Recorded information:
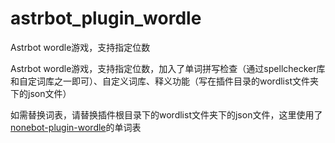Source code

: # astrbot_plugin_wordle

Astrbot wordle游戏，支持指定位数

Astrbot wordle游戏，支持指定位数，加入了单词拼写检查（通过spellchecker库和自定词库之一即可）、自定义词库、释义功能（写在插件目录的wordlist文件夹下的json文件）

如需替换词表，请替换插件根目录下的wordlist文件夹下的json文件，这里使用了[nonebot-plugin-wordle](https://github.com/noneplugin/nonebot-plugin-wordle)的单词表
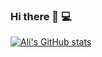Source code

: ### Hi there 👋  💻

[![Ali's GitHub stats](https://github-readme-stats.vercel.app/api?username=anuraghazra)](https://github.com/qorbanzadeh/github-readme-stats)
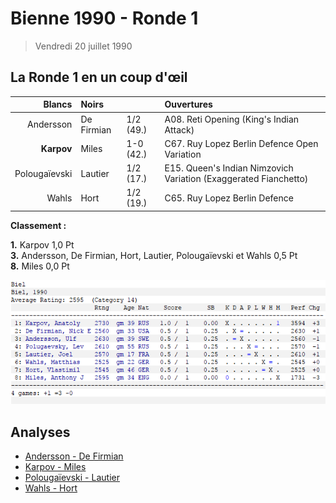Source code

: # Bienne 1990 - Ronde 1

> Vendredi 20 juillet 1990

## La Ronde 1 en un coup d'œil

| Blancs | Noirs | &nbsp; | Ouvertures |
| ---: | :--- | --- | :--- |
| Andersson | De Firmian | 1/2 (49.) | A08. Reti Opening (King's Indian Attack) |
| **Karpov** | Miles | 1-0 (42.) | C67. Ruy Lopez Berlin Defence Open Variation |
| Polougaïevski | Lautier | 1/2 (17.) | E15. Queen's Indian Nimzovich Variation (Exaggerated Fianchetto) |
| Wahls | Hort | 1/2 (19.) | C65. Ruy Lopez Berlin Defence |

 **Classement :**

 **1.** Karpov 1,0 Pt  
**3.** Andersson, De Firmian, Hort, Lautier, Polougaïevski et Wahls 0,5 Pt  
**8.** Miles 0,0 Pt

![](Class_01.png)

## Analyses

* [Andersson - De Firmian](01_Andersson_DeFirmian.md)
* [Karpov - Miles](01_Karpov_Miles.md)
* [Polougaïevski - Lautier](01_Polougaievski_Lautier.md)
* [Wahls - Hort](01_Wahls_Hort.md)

Aim of the task:
Write out the material exactly as it stands, omitting every picture.

Answer to the exercise:
Source code

: # astrbot_plugin_wordle

Astrbot wordle游戏，支持指定位数

Astrbot wordle游戏，支持指定位数，加入了单词拼写检查（通过spellchecker库和自定词库之一即可）、自定义词库、释义功能（写在插件目录的wordlist文件夹下的json文件）

如需替换词表，请替换插件根目录下的wordlist文件夹下的json文件，这里使用了[nonebot-plugin-wordle](https://github.com/noneplugin/nonebot-plugin-wordle)的单词表
Source code

: ### Hi there 👋  💻

[![Ali's GitHub stats](https://github-readme-stats.vercel.app/api?username=anuraghazra)](https://github.com/qorbanzadeh/github-readme-stats)
Source code

: # Bienne 1990 - Ronde 1

> Vendredi 20 juillet 1990

## La Ronde 1 en un coup d'œil

| Blancs | Noirs | &nbsp; | Ouvertures |
| ---: | :--- | --- | :--- |
| Andersson | De Firmian | 1/2 (49.) | A08. Reti Opening (King's Indian Attack) |
| **Karpov** | Miles | 1-0 (42.) | C67. Ruy Lopez Berlin Defence Open Variation |
| Polougaïevski | Lautier | 1/2 (17.) | E15. Queen's Indian Nimzovich Variation (Exaggerated Fianchetto) |
| Wahls | Hort | 1/2 (19.) | C65. Ruy Lopez Berlin Defence |

 **Classement :**

 **1.** Karpov 1,0 Pt  
**3.** Andersson, De Firmian, Hort, Lautier, Polougaïevski et Wahls 0,5 Pt  
**8.** Miles 0,0 Pt

![](Class_01.png)

## Analyses

* [Andersson - De Firmian](01_Andersson_DeFirmian.md)
* [Karpov - Miles](01_Karpov_Miles.md)
* [Polougaïevski - Lautier](01_Polougaievski_Lautier.md)
* [Wahls - Hort](01_Wahls_Hort.md)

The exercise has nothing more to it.